- _PROBLEM DESCRIPTION_:
From the entries below, copy every line that holds the word "Used".

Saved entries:

== Segment start ==

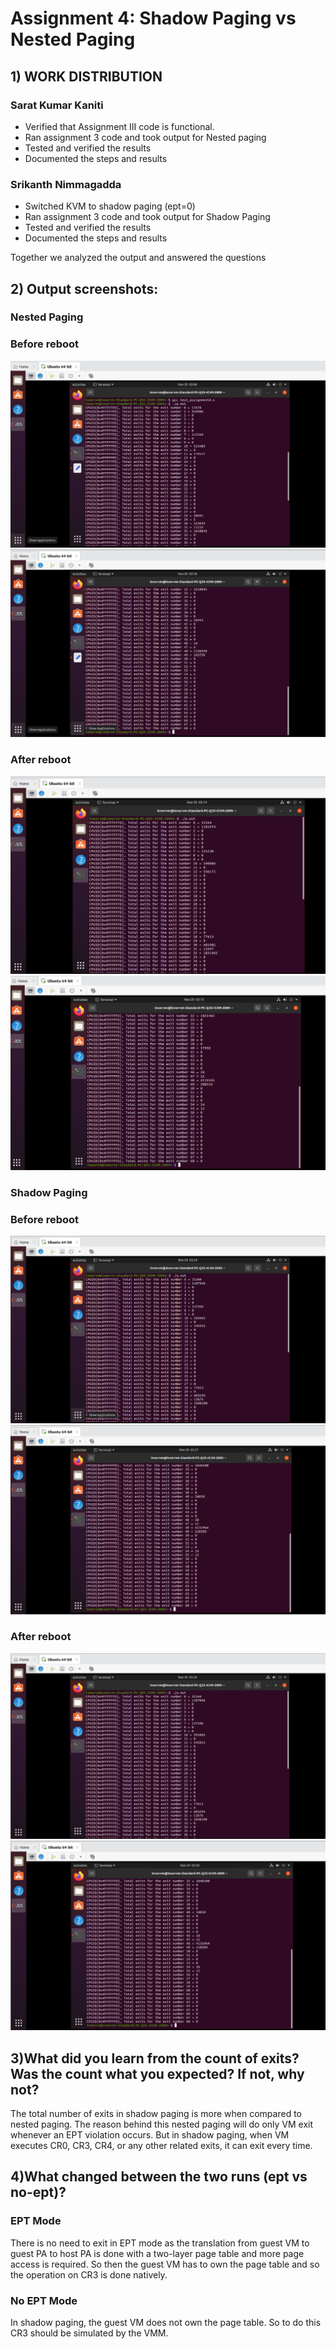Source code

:
# Assignment 4: Shadow Paging vs Nested Paging 

 

##  1) WORK DISTRIBUTION 

### Sarat Kumar Kaniti 
  * Verified that Assignment III code is functional. 
  * Ran assignment 3 code and took output for Nested paging  
  * Tested and verified the results
  * Documented the steps and results 

### Srikanth Nimmagadda 
  * Switched KVM to shadow paging (ept=0) 
  * Ran assignment 3 code and took output for Shadow Paging  
  * Tested and verified the results 
  * Documented the steps and results 
  
 Together we analyzed the output and answered the questions 
 
 ## 2) Output screenshots: 
###  Nested Paging 
### Before reboot 
![alt text](https://github.com/nisrika1/linux/blob/8067ce65139ff2c3baa5a316d0d3a24502b14a76/cmpe283/Assignment4/outputfiles/ass4-1.png "img1")
![alt text](https://github.com/nisrika1/linux/blob/8067ce65139ff2c3baa5a316d0d3a24502b14a76/cmpe283/Assignment4/outputfiles/ass4-2.png "img2")

### After reboot 
![alt text](https://github.com/nisrika1/linux/blob/8067ce65139ff2c3baa5a316d0d3a24502b14a76/cmpe283/Assignment4/outputfiles/ass4-3.png "img3")
![alt text](https://github.com/nisrika1/linux/blob/8067ce65139ff2c3baa5a316d0d3a24502b14a76/cmpe283/Assignment4/outputfiles/ass4-4.png "img4")

### Shadow Paging 
### Before reboot 
![alt text](https://github.com/nisrika1/linux/blob/8067ce65139ff2c3baa5a316d0d3a24502b14a76/cmpe283/Assignment4/outputfiles/ass4-6.png "img6")
![alt text](https://github.com/nisrika1/linux/blob/8067ce65139ff2c3baa5a316d0d3a24502b14a76/cmpe283/Assignment4/outputfiles/ass4-7.png "img7")

### After reboot 
![alt text](https://github.com/nisrika1/linux/blob/8067ce65139ff2c3baa5a316d0d3a24502b14a76/cmpe283/Assignment4/outputfiles/ass4-8.png "img8")
![alt text](https://github.com/nisrika1/linux/blob/8067ce65139ff2c3baa5a316d0d3a24502b14a76/cmpe283/Assignment4/outputfiles/ass4-9.png "img9")
 
 
##  3)What did you learn from the count of exits? Was the count what you expected? If not, why not? 
The total number of exits in shadow paging is more when compared to nested paging. The reason behind this nested paging will do only VM exit whenever an EPT violation occurs. But in shadow paging, when VM executes CR0, CR3, CR4, or any other related exits, it can exit every time. 

## 4)What changed between the two runs (ept vs no-ept)? 
### EPT Mode 
There is no need to exit in EPT mode as the translation from guest VM to guest PA to host PA is done with a two-layer page table and more page access is required. So then the guest VM has to own the page table and so the operation on CR3 is done natively. 

### No EPT Mode 
In shadow paging, the guest VM does not own the page table. So to do this CR3 should be simulated by the VMM. 
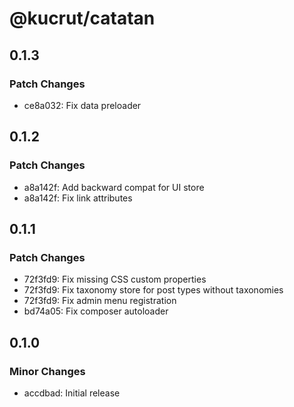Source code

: # @kucrut/catatan

## 0.1.3

### Patch Changes

- ce8a032: Fix data preloader

## 0.1.2

### Patch Changes

- a8a142f: Add backward compat for UI store
- a8a142f: Fix link attributes

## 0.1.1

### Patch Changes

- 72f3fd9: Fix missing CSS custom properties
- 72f3fd9: Fix taxonomy store for post types without taxonomies
- 72f3fd9: Fix admin menu registration
- bd74a05: Fix composer autoloader

## 0.1.0

### Minor Changes

- accdbad: Initial release
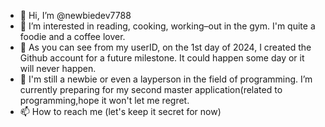 - 👋 Hi, I’m @newbiedev7788
- 👀 I’m interested in reading, cooking, working–out in the gym. I'm quite a foodie and a coffee lover.
- 🌱 As you can see from my userID, on the 1st day of 2024, I created the Github account for a future milestone. It could happen some day or it will never happen.
- 👀 I'm still a newbie or even a layperson in the field of programming. I’m currently preparing for my second master application(related to programming,hope it
won't let me regret.
- 📫 How to reach me (let's keep it secret for now)

<!---
newbiedev7788/newbiedev7788 is a ✨ special ✨ repository because its `README.md` (this file) appears on your GitHub profile.
You can click the Preview link to take a look at your changes.
--->
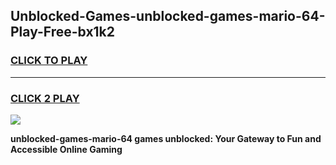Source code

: 
## Unblocked-Games-unblocked-games-mario-64-Play-Free-bx1k2
<h3>
<a href="https://premium76.site?title=unblocked-games-mario-64&ref=23A">CLICK TO PLAY</a></h3>
<hr>

<h3>
<a href="https://premium76.site?title=unblocked-games-mario-64&ref=23A">CLICK 2 PLAY</a>
  
</h3>

<a href="https://premium76.site?title=unblocked-games-mario-64&ref=23A"><img src="https://clearcache.store/games.png"></a>


**unblocked-games-mario-64 games unblocked: Your Gateway to Fun and Accessible Online Gaming**
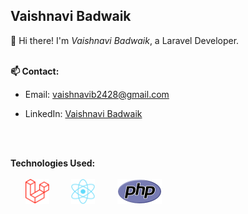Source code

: ## Vaishnavi Badwaik

👋 Hi there! I'm _Vaishnavi Badwaik_, a Laravel Developer.
<br>
<br>

**📫 Contact:**

- Email: vaishnavib2428@gmail.com
- LinkedIn: [Vaishnavi Badwaik](https://www.linkedin.com/in/vaishnavib24)

  <br>
  <br>

**Technologies Used:**
<br>
<br>
&nbsp; &nbsp; &nbsp; [<img src="./laravel.svg" height="40px">](https://laravel.com) &nbsp;
&nbsp; &nbsp; &nbsp; [<img src="./react.svg" height="40px">](https://react.dev) &nbsp;
&nbsp; &nbsp; &nbsp; [<img src="./php.svg" height="40px">](https://php.net)
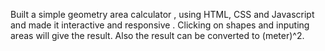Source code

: Built a simple geometry area calculator , using HTML, CSS and Javascript and made it interactive and responsive . Clicking on shapes and inputing areas will give the result. Also the result can be converted to (meter)^2.


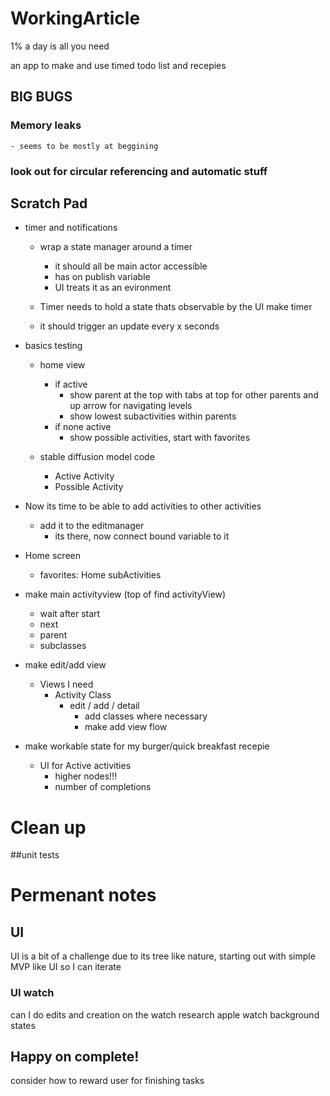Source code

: # WorkingArticle
1% a day is all you need

an app to make and use timed todo list and recepies

## BIG BUGS
### Memory leaks
    - seems to be mostly at beggining

### look out for circular referencing and automatic stuff

## Scratch Pad

- timer and notifications
    - wrap a state manager around a timer
        - it should all be main actor accessible
        - has on publish variable
        - UI treats it as an evironment
        
    - Timer needs to hold a state thats observable by the UI
        make timer 
        
    - it should trigger an update every x seconds

- basics testing
    - home view
        - if active
            - show parent at the top with tabs at top for other parents and up arrow for navigating levels
            - show lowest subactivities within parents
        - if none active
            - show possible activities, start with favorites
      
    - stable diffusion model code
        - Active Activity
        - Possible Activity

- Now its time to be able to add activities to other activities
    - add it to the editmanager
        - its there, now connect bound variable to it
        
- Home screen
    - favorites: Home subActivities
    
- make main activityview (top of find activityView)
    - wait after start
    - next
    - parent 
    - subclasses

- make edit/add view
    - Views I need
        - Activity Class
            - edit / add / detail
                - add classes where necessary
                - make add view flow
    
    


- make workable state for my burger/quick breakfast recepie
    - UI for Active activities
        - higher nodes!!!
        - number of completions

# Clean up
##unit tests

# Permenant notes
## UI
UI is a bit of a challenge due to its tree like nature, starting out with 
simple MVP like UI so I can iterate

### UI watch
can I do edits and creation on the watch
research apple watch background states

## Happy on complete!
consider how to reward user for finishing tasks
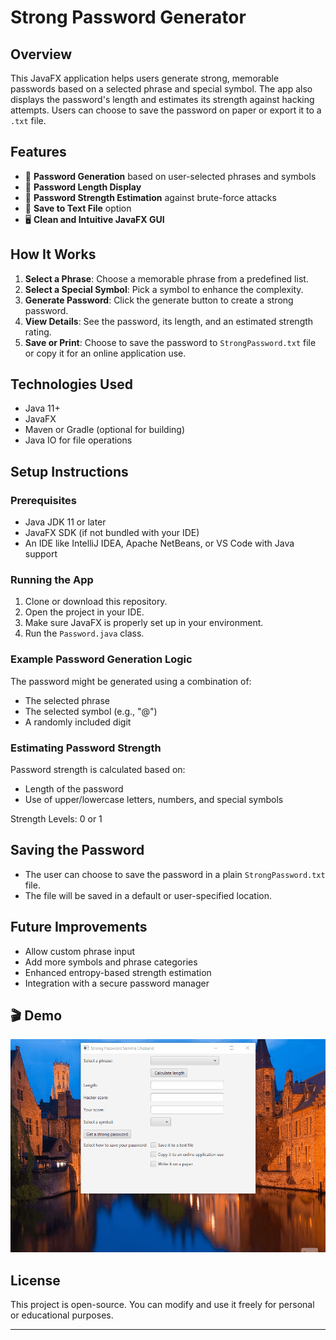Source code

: # Strong Password Generator

## Overview

This JavaFX application helps users generate strong, memorable passwords based on a selected phrase and special symbol. The app also displays the password's length and estimates its strength against hacking attempts. Users can choose to save the password on paper or export it to a `.txt` file.

## Features

- 🔐 **Password Generation** based on user-selected phrases and symbols
- 📏 **Password Length Display**
- 🧠 **Password Strength Estimation** against brute-force attacks
- 💾 **Save to Text File** option
- 🖥️ **Clean and Intuitive JavaFX GUI**

## How It Works

1. **Select a Phrase**: Choose a memorable phrase from a predefined list.
2. **Select a Special Symbol**: Pick a symbol to enhance the complexity.
3. **Generate Password**: Click the generate button to create a strong password.
4. **View Details**: See the password, its length, and an estimated strength rating.
5. **Save or Print**: Choose to save the password to `StrongPassword.txt` file or copy it for an online application use.

## Technologies Used

- Java 11+
- JavaFX
- Maven or Gradle (optional for building)
- Java IO for file operations

## Setup Instructions

### Prerequisites

- Java JDK 11 or later
- JavaFX SDK (if not bundled with your IDE)
- An IDE like IntelliJ IDEA, Apache NetBeans, or VS Code with Java support

### Running the App

1. Clone or download this repository.
2. Open the project in your IDE.
3. Make sure JavaFX is properly set up in your environment.
4. Run the `Password.java` class.

### Example Password Generation Logic

The password might be generated using a combination of:
- The selected phrase
- The selected symbol (e.g., "@")
- A randomly included digit

### Estimating Password Strength

Password strength is calculated based on:
- Length of the password
- Use of upper/lowercase letters, numbers, and special symbols

Strength Levels: 0 or 1

## Saving the Password

- The user can choose to save the password in a plain `StrongPassword.txt` file.
- The file will be saved in a default or user-specified location.

## Future Improvements

- Allow custom phrase input
- Add more symbols and phrase categories
- Enhanced entropy-based strength estimation
- Integration with a secure password manager

## 🎬 Demo

![App Demo](files/PassWrdDemo.gif)

## License

This project is open-source. You can modify and use it freely for personal or educational purposes.

---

== Segment end ==

- _WRITTEN SOLUTION_:
**Technologies Used:**
## Technologies Used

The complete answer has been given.